## SUPPLIED RECORDS
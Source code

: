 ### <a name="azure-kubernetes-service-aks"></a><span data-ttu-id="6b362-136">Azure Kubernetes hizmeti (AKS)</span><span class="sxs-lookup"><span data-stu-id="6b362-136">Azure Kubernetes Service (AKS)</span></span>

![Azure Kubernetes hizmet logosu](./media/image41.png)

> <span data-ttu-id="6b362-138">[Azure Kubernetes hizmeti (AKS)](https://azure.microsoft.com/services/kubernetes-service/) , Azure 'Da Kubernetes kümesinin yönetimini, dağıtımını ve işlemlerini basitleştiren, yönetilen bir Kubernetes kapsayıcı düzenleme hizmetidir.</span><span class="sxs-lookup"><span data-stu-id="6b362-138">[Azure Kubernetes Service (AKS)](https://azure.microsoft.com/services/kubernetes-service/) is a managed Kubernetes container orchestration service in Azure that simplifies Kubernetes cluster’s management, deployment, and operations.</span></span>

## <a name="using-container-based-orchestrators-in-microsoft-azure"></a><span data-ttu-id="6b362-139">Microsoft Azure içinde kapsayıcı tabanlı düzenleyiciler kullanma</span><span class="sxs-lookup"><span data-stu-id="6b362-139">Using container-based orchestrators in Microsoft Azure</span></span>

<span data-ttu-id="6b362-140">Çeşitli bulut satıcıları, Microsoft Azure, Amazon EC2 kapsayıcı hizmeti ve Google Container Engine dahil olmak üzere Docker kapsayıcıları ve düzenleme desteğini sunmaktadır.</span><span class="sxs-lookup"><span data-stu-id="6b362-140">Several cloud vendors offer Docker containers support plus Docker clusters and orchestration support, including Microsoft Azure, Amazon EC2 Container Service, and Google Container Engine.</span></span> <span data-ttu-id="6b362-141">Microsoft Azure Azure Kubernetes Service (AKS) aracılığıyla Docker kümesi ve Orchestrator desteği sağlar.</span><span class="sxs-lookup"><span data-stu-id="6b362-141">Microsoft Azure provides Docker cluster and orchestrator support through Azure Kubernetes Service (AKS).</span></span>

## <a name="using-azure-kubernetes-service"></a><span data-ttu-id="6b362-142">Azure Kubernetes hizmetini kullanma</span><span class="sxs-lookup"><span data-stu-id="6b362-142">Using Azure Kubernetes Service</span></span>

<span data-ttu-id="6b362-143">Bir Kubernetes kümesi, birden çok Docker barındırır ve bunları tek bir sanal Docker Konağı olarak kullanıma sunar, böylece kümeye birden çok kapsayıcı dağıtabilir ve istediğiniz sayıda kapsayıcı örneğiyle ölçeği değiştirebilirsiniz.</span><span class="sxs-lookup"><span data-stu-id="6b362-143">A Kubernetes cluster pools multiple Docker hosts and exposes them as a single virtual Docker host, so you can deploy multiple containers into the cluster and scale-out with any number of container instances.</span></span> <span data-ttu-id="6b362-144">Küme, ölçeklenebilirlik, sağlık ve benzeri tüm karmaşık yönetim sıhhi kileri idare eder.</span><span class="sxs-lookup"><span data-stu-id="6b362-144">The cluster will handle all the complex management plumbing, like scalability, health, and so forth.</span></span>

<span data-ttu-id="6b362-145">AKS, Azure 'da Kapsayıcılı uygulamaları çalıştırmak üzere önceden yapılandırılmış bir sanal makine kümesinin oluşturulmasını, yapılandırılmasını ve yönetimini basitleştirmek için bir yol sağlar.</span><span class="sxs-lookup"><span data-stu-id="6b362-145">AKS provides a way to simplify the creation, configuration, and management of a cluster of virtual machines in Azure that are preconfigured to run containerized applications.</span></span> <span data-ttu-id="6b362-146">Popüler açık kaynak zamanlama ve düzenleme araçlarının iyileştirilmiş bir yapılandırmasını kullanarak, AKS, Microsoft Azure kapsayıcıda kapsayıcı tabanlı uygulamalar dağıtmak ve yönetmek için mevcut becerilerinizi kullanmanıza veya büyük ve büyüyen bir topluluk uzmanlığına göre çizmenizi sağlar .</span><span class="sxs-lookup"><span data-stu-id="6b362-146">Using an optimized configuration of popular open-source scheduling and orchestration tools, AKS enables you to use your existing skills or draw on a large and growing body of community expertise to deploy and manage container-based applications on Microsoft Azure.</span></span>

## WHAT THE EXERCISE ASKS
Where the material contains a line with "containers", return that line.

## TASK OUTPUT
<span data-ttu-id="6b362-140">Çeşitli bulut satıcıları, Microsoft Azure, Amazon EC2 kapsayıcı hizmeti ve Google Container Engine dahil olmak üzere Docker kapsayıcıları ve düzenleme desteğini sunmaktadır.</span><span class="sxs-lookup"><span data-stu-id="6b362-140">Several cloud vendors offer Docker containers support plus Docker clusters and orchestration support, including Microsoft Azure, Amazon EC2 Container Service, and Google Container Engine.</span></span> <span data-ttu-id="6b362-141">Microsoft Azure Azure Kubernetes Service (AKS) aracılığıyla Docker kümesi ve Orchestrator desteği sağlar.</span><span class="sxs-lookup"><span data-stu-id="6b362-141">Microsoft Azure provides Docker cluster and orchestrator support through Azure Kubernetes Service (AKS).</span></span>
<span data-ttu-id="6b362-143">Bir Kubernetes kümesi, birden çok Docker barındırır ve bunları tek bir sanal Docker Konağı olarak kullanıma sunar, böylece kümeye birden çok kapsayıcı dağıtabilir ve istediğiniz sayıda kapsayıcı örneğiyle ölçeği değiştirebilirsiniz.</span><span class="sxs-lookup"><span data-stu-id="6b362-143">A Kubernetes cluster pools multiple Docker hosts and exposes them as a single virtual Docker host, so you can deploy multiple containers into the cluster and scale-out with any number of container instances.</span></span> <span data-ttu-id="6b362-144">Küme, ölçeklenebilirlik, sağlık ve benzeri tüm karmaşık yönetim sıhhi kileri idare eder.</span><span class="sxs-lookup"><span data-stu-id="6b362-144">The cluster will handle all the complex management plumbing, like scalability, health, and so forth.</span></span>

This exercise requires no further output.